The Asan cup is designed with a unique removal ring to make it super easy to locate and remove your menstrual cup. 

Insert your index finger into your vagina to locate the ring of the cup. Once you’ve located the ring, gently bring it down to the entrance of your vagina. 

Then, pinch the base of your cup to release the suction. Once the suction is released, the cup will start slowly coming out. 

Read this detailed guide on how to remove your menstrual cup to learn more. 

how long can you use a menstrual cup? 

Since a menstrual cup can hold up more blood than a tampon and it is made with medical grade silicone, you can keep it inside you for up to 12 hours. 

So you can insert it in the morning and go about your day without having to worry about changing your pad or tampon. 

are menstrual cups eco-friendly? 

As a menstrual cup is a reusable period product, it is very eco-friendly. In fact, a good quality menstrual cup will last you 10 years! 

Menstrual cups last longer than tampons and avert all the waste of single-use period products - making it a very sustainable option. 

what is the best menstrual cup to use? 

Before switching to a menstrual cup, it's important to do your own research and understand the design and quality of your options. The best menstrual cup to use is one that is high quality and designed with a lot of thought. 

The Asan cup was designed at the Harvard Innovation Lab and went through two years of user testing to come up with the perfect menstrual cup. 

which is better, a tampon or menstrual cup? 

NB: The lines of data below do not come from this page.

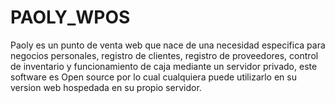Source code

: # PAOLY_WPOS
Paoly es un punto de venta web que nace de una necesidad especifica para negocios personales, registro de clientes, registro de proveedores, control de inventario y funcionamiento de caja mediante un servidor privado, este software es Open source por lo cual cualquiera puede utilizarlo en su version web hospedada en su propio servidor.
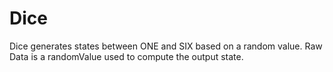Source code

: # Dice

Dice generates states between ONE and SIX based on a random value. Raw Data is a randomValue used to compute the output state.
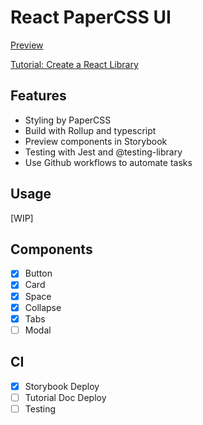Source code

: # React PaperCSS UI


[Preview](https://github.com/gouflv/react-papercss-ui/stories)

[Tutorial: Create a React Library](https://github.com/gouflv/react-papercss-ui)

## Features
- Styling by PaperCSS
- Build with Rollup and typescript
- Preview components in Storybook
- Testing with Jest and @testing-library
- Use Github workflows to automate tasks

## Usage
[WIP]

## Components
- [X] Button
- [X] Card
- [X] Space
- [X] Collapse
- [X] Tabs
- [ ] Modal

## CI
- [X] Storybook Deploy
- [ ] Tutorial Doc Deploy
- [ ] Testing
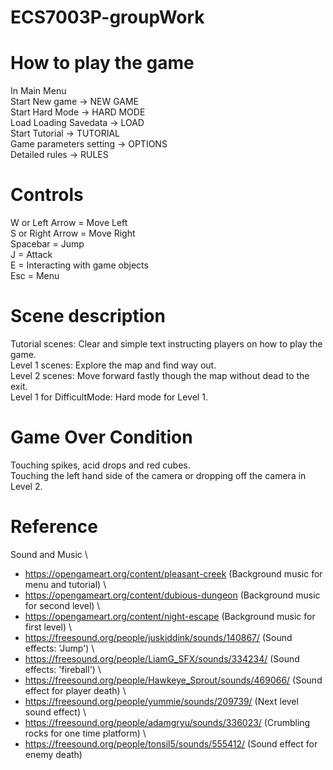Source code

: # ECS7003P-groupWork

# How to play the game
In Main Menu \
Start New game -> NEW GAME \
Start Hard Mode -> HARD MODE \
Load Loading Savedata -> LOAD \
Start Tutorial -> TUTORIAL \
Game parameters setting -> OPTIONS \
Detailed rules -> RULES



# Controls
W or Left Arrow     = Move Left \
S or Right Arrow    = Move Right \
Spacebar            = Jump \
J                   = Attack \
E                   = Interacting with game objects \
Esc                 = Menu 

# Scene description
Tutorial scenes: Clear and simple text instructing players on how to play the game. \
Level 1 scenes: Explore the map and find way out. \
Level 2 scenes: Move forward fastly though the map without dead to the exit. \
Level 1 for DifficultMode: Hard mode for Level 1. 


# Game Over Condition
Touching spikes, acid drops and red cubes. \
Touching the left hand side of the camera or dropping off the camera in Level 2.

# Reference
Sound and Music \
- https://opengameart.org/content/pleasant-creek (Background music for menu and tutorial) \
- https://opengameart.org/content/dubious-dungeon (Background music for second level) \
- https://opengameart.org/content/night-escape (Background music for first level) \
- https://freesound.org/people/juskiddink/sounds/140867/ (Sound effects: 'Jump') \
- https://freesound.org/people/LiamG_SFX/sounds/334234/ (Sound effects: 'fireball') \
- https://freesound.org/people/Hawkeye_Sprout/sounds/469066/ (Sound effect for player death) \
- https://freesound.org/people/yummie/sounds/209739/ (Next level sound effect) \ 
- https://freesound.org/people/adamgryu/sounds/336023/ (Crumbling rocks for one time platform) \
- https://freesound.org/people/tonsil5/sounds/555412/ (Sound effect for enemy death) 
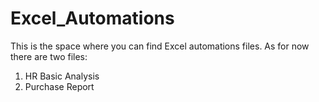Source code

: # Excel_Automations

This is the space where you can find Excel automations files.
As for now there are two files:
1. HR Basic Analysis
2. Purchase Report
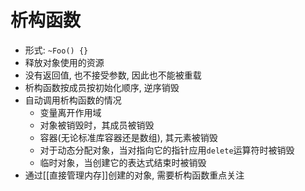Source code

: # 析构函数

- 形式: `~Foo() {}`
- 释放对象使用的资源
- 没有返回值, 也不接受参数, 因此也不能被重载
- 析构函数按成员按初始化顺序, 逆序销毁
- 自动调用析构函数的情况
  - 变量离开作用域
  - 对象被销毁时，其成员被销毁
  - 容器(无论标准库容器还是数组), 其元素被销毁
  - 对于动态分配对象，当对指向它的指针应用`delete`运算符时被销毁
  - 临时对象，当创建它的表达式结束时被销毁
- 通过[[直接管理内存]]创建的对象, 需要析构函数重点关注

To answer the question, ‘are menstrual cups or tampons better?’ you should do your research about each brand and understand the product.

Ultimately, this depends on your personal preference. 

While tampons are quick to use and dispose of, menstrual cups are made with safer materials and reusable. 

The best way you can decide is to try both tampons and menstrual cups, and then decide which one works best for you. 

frequently asked questions

Are menstrual cups healthier than tampons?

Menstrual cups are a popular alternative to tampons and pads

 

Are tampons or menstrual cups more economical? 

Lets to a quick cost comparison of money spent on tampons vs money spent on menstrual cups. 

 

Can tampons cause TSS?

TSS is commonly associated with the use of tampons. In order to get TSS, you need to have an existing cut or abrasion that can get infected with bacteria caused by keeping your tampon in for too long. 

So if you decide to use tampons, make sure to change it every 8 hours to avoid the risk of getting TSS. 

 

Can you sleep with a tampon or menstrual cup? 

Yes, you can sleep with a tampon or a menstrual cup inside.

But it’s really important to keep in mind that you can only sleep with a tampon for less than 8 hours - as it needs to be changed within 8 hours to avoid any health risks. 

On the other hand, you can keep a menstrual cup in for 12 hours. So you can get a night’s sleep and change your cup when you’re up. 

 

Can you shower or swim with a tampon or menstrual cup inside?

The great thing is you can swim or take a shower with both tampons and menstrual cups inside. 

As they are insertable period products, they do not need to be removed when you’re around water.